_Task item_: Below are the entries; return every line among them that holds the word "date".

_Records for this task_:

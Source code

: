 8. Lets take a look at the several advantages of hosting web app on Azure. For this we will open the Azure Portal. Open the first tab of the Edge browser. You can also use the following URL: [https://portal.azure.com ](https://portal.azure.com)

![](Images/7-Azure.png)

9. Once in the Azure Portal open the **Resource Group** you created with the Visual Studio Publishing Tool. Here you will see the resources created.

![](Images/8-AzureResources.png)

==

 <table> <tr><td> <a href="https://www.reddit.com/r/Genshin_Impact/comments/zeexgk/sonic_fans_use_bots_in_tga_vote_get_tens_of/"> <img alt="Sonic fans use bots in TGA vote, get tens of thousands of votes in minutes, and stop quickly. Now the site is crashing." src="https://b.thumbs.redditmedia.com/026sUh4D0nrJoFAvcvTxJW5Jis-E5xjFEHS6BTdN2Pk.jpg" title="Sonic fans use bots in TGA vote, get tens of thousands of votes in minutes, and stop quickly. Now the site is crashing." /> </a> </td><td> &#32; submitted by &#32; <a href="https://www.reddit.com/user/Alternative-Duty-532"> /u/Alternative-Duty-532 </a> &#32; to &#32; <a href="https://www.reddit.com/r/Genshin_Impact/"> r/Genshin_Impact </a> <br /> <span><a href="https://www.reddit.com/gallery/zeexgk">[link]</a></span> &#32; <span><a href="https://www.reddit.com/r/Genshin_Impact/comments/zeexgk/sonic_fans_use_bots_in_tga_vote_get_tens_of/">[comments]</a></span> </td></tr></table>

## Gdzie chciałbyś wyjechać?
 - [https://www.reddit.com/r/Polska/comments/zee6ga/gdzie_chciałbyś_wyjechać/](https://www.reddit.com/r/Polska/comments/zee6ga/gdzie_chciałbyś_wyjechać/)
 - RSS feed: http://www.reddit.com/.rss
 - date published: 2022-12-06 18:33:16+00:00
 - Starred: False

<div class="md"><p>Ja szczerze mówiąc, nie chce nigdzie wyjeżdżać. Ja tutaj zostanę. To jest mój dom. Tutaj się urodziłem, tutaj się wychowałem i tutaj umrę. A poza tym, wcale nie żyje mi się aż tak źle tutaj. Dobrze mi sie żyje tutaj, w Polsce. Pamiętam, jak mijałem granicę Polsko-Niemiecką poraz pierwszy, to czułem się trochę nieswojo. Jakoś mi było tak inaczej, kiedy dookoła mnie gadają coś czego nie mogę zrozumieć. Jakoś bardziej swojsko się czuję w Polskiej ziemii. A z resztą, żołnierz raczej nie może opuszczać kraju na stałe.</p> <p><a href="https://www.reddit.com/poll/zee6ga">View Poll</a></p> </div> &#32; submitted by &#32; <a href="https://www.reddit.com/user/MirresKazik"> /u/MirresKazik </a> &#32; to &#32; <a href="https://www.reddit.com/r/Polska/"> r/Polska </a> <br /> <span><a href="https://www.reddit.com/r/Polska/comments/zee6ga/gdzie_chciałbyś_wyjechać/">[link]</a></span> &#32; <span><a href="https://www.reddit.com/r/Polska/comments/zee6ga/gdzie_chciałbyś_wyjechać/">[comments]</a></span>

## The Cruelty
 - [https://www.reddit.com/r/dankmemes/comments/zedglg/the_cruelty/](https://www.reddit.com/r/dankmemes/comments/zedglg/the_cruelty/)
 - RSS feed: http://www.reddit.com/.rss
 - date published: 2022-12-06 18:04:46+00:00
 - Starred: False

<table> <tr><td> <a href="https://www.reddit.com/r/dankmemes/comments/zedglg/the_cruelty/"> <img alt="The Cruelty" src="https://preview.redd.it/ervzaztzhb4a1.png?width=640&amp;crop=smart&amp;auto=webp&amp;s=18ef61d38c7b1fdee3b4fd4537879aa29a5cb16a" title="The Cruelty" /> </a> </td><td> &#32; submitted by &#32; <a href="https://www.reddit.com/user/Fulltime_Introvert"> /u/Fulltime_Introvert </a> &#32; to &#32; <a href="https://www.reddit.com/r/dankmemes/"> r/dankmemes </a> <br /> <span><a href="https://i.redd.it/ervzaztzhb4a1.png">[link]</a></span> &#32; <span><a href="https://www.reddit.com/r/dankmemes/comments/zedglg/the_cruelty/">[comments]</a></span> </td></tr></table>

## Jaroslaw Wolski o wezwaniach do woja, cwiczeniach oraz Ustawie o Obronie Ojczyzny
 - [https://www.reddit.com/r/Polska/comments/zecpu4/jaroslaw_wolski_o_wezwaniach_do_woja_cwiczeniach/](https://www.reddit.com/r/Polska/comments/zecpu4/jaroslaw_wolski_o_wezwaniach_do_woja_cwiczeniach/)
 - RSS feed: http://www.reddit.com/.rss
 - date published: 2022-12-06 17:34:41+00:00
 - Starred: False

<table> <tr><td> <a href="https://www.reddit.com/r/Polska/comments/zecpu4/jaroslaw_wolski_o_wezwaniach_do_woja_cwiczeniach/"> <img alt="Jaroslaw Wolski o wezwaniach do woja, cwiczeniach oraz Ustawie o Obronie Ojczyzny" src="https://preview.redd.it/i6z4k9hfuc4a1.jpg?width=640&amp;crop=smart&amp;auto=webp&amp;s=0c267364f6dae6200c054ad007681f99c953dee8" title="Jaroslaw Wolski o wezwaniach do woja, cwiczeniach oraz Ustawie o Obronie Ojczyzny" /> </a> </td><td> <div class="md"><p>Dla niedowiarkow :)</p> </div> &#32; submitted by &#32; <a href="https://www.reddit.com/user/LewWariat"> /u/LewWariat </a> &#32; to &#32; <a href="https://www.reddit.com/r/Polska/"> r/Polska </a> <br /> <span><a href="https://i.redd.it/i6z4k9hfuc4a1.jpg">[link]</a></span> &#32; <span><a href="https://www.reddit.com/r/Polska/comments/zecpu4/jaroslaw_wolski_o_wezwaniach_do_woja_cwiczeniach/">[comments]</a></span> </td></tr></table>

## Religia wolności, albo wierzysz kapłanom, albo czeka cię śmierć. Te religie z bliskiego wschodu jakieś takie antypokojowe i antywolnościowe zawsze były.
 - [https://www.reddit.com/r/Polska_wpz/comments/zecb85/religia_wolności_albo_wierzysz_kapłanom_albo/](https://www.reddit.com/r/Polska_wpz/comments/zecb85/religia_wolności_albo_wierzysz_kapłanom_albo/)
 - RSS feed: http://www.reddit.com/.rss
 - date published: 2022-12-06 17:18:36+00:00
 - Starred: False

_Response area_:
 - date published: 2022-12-06 18:33:16+00:00
 - date published: 2022-12-06 18:04:46+00:00
 - date published: 2022-12-06 17:34:41+00:00
 - date published: 2022-12-06 17:18:36+00:00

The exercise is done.